The proposed ‘merger’ was announced some 20 months ago, but the parties disagree about whether the necessary regulatory approvals were not obtained in time.

Acacia Communications has terminated its merger agreement with Cisco Systems. The proposed merger was announced in July 2019 and Acacia says it has exercised its right to terminate the proposed transaction because approval was not received from the Chinese government’s State Administration for Market Regulation within the period agreed.

Cisco doesn’t agree. According to Bloomberg, it is seeking confirmation from a court in Delaware that it met “all conditions for closing” the deal, including approval from China’s regulator. Cisco has informed Acacia that it may dispute its right to terminate the merger agreement. Acacia says it intends to defend any such claims.

Rationale

The rationale behind Cisco Systems buying optical networking firm Acacia Communications for $2.6 billion was to help it make inroads into the cloud market.

Cisco is the biggest provider of routers, switches and other computer networking elements, which make up a substantial part of the internet’s backbone infrastructure and many enterprises’ networks, but it is looking for growth by selling to hyperscale data-centre owners, like Amazon.com and Google.

Acacia manufactures chips and modules that turn optical signals into data, which is intrinsic to providing super-fast links between data centres. Woo Jin Ho, Senior Technology Analyst at Bloomberg Intelligence, was quoted saying at the time of the announcement, “Bringing Acacia’s high-speed digital signal processing (DSP) technologies in-house [would allow] Cisco to better compete with peers, such as Ciena”.
 
Other analysts noted that Acacia’s customer base might be less than keen to buy from Cisco, which they view as a competitor.

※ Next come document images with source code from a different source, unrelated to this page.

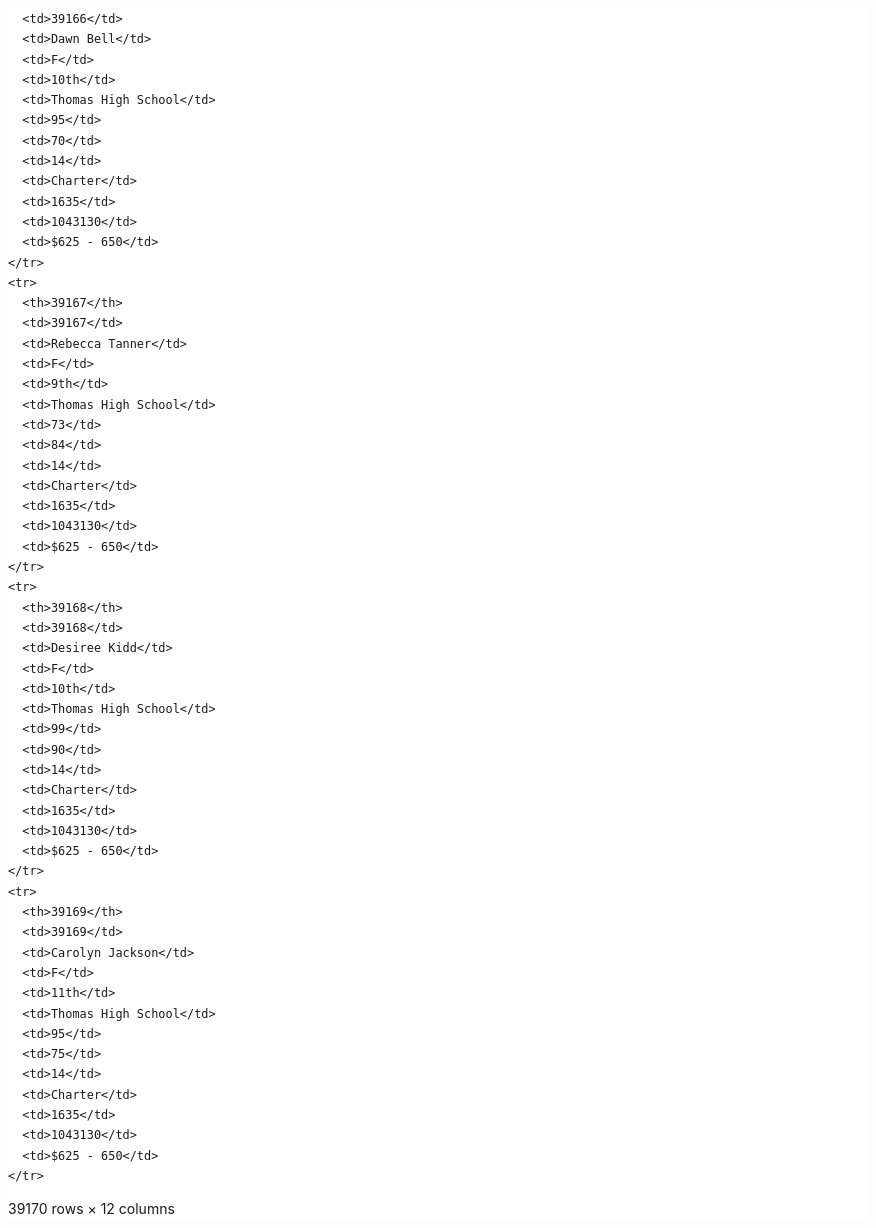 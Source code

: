       <td>39166</td>
      <td>Dawn Bell</td>
      <td>F</td>
      <td>10th</td>
      <td>Thomas High School</td>
      <td>95</td>
      <td>70</td>
      <td>14</td>
      <td>Charter</td>
      <td>1635</td>
      <td>1043130</td>
      <td>$625 - 650</td>
    </tr>
    <tr>
      <th>39167</th>
      <td>39167</td>
      <td>Rebecca Tanner</td>
      <td>F</td>
      <td>9th</td>
      <td>Thomas High School</td>
      <td>73</td>
      <td>84</td>
      <td>14</td>
      <td>Charter</td>
      <td>1635</td>
      <td>1043130</td>
      <td>$625 - 650</td>
    </tr>
    <tr>
      <th>39168</th>
      <td>39168</td>
      <td>Desiree Kidd</td>
      <td>F</td>
      <td>10th</td>
      <td>Thomas High School</td>
      <td>99</td>
      <td>90</td>
      <td>14</td>
      <td>Charter</td>
      <td>1635</td>
      <td>1043130</td>
      <td>$625 - 650</td>
    </tr>
    <tr>
      <th>39169</th>
      <td>39169</td>
      <td>Carolyn Jackson</td>
      <td>F</td>
      <td>11th</td>
      <td>Thomas High School</td>
      <td>95</td>
      <td>75</td>
      <td>14</td>
      <td>Charter</td>
      <td>1635</td>
      <td>1043130</td>
      <td>$625 - 650</td>
    </tr>
  </tbody>
</table>
<p>39170 rows × 12 columns</p>
</div>
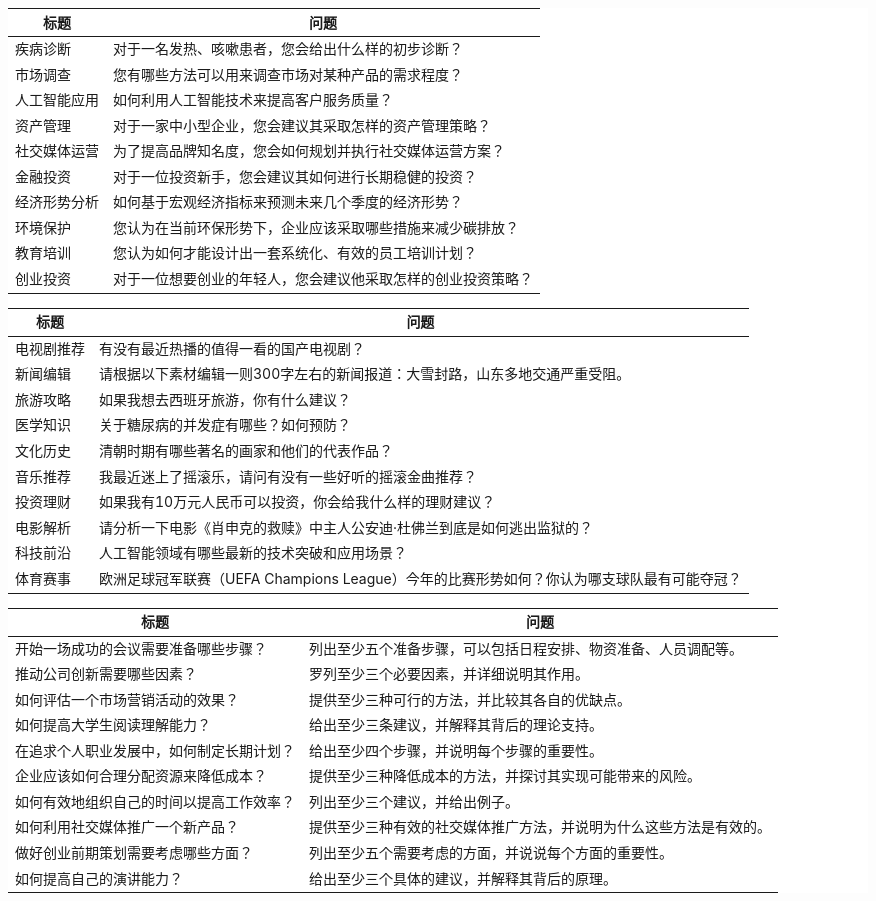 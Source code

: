 | 标题 | 问题 |
| --- | --- |
| 疾病诊断 | 对于一名发热、咳嗽患者，您会给出什么样的初步诊断？ |
| 市场调查 | 您有哪些方法可以用来调查市场对某种产品的需求程度？ |
| 人工智能应用 | 如何利用人工智能技术来提高客户服务质量？ |
| 资产管理 | 对于一家中小型企业，您会建议其采取怎样的资产管理策略？ |
| 社交媒体运营 | 为了提高品牌知名度，您会如何规划并执行社交媒体运营方案？ |
| 金融投资 | 对于一位投资新手，您会建议其如何进行长期稳健的投资？ |
| 经济形势分析 | 如何基于宏观经济指标来预测未来几个季度的经济形势？ |
| 环境保护 | 您认为在当前环保形势下，企业应该采取哪些措施来减少碳排放？ |
| 教育培训 | 您认为如何才能设计出一套系统化、有效的员工培训计划？ |
| 创业投资 | 对于一位想要创业的年轻人，您会建议他采取怎样的创业投资策略？ |

|标题|问题|
|----|----|
|电视剧推荐|有没有最近热播的值得一看的国产电视剧？|
|新闻编辑|请根据以下素材编辑一则300字左右的新闻报道：大雪封路，山东多地交通严重受阻。|
|旅游攻略|如果我想去西班牙旅游，你有什么建议？|
|医学知识|关于糖尿病的并发症有哪些？如何预防？|
|文化历史|清朝时期有哪些著名的画家和他们的代表作品？|
|音乐推荐|我最近迷上了摇滚乐，请问有没有一些好听的摇滚金曲推荐？|
|投资理财|如果我有10万元人民币可以投资，你会给我什么样的理财建议？|
|电影解析|请分析一下电影《肖申克的救赎》中主人公安迪·杜佛兰到底是如何逃出监狱的？|
|科技前沿|人工智能领域有哪些最新的技术突破和应用场景？|
|体育赛事|欧洲足球冠军联赛（UEFA Champions League）今年的比赛形势如何？你认为哪支球队最有可能夺冠？|

| 标题 | 问题 |
| --- | --- |
| 开始一场成功的会议需要准备哪些步骤？ | 列出至少五个准备步骤，可以包括日程安排、物资准备、人员调配等。|
| 推动公司创新需要哪些因素？ | 罗列至少三个必要因素，并详细说明其作用。|
| 如何评估一个市场营销活动的效果？ | 提供至少三种可行的方法，并比较其各自的优缺点。|
| 如何提高大学生阅读理解能力？| 给出至少三条建议，并解释其背后的理论支持。|
| 在追求个人职业发展中，如何制定长期计划？| 给出至少四个步骤，并说明每个步骤的重要性。|
| 企业应该如何合理分配资源来降低成本？| 提供至少三种降低成本的方法，并探讨其实现可能带来的风险。|
| 如何有效地组织自己的时间以提高工作效率？| 列出至少三个建议，并给出例子。|
| 如何利用社交媒体推广一个新产品？| 提供至少三种有效的社交媒体推广方法，并说明为什么这些方法是有效的。|
| 做好创业前期策划需要考虑哪些方面？| 列出至少五个需要考虑的方面，并说说每个方面的重要性。|
| 如何提高自己的演讲能力？| 给出至少三个具体的建议，并解释其背后的原理。|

It includes Nokia, Huawei Technologies and ZTE Corp.
 
At the time the intended acquisition was announced, Cisco accounted for about 18% of Acacia’s revenue, according to Bloomberg’s supply chain analysis.

Bad timing?

Whatever the outcome, the transaction faced serious hurdles given the escalating trade war between the Trump Administration and China. Just last week, after some dithering, the New York Stock Exchange moved to delist China Mobile, China Telecom and China Unicom to comply with an Executive Order issued by the outgoing president last November.

Cisco has almost no penetration of the Chinese market and American tech companies are being shut out of the Chinese market in response to what it sees as politically motivated, hostile acts, and especially the West’s treatment of Huawei at the Trump Administration’s urging. It has vowed to retaliate.
 
Before the Capitol riots last week, President Trump was expected to ratchet up the trading tensions between the two countries further before his exit as President. At the time of writing, it was not clear whether he would remain in office until 20 January – the inauguration of the Biden Presidency.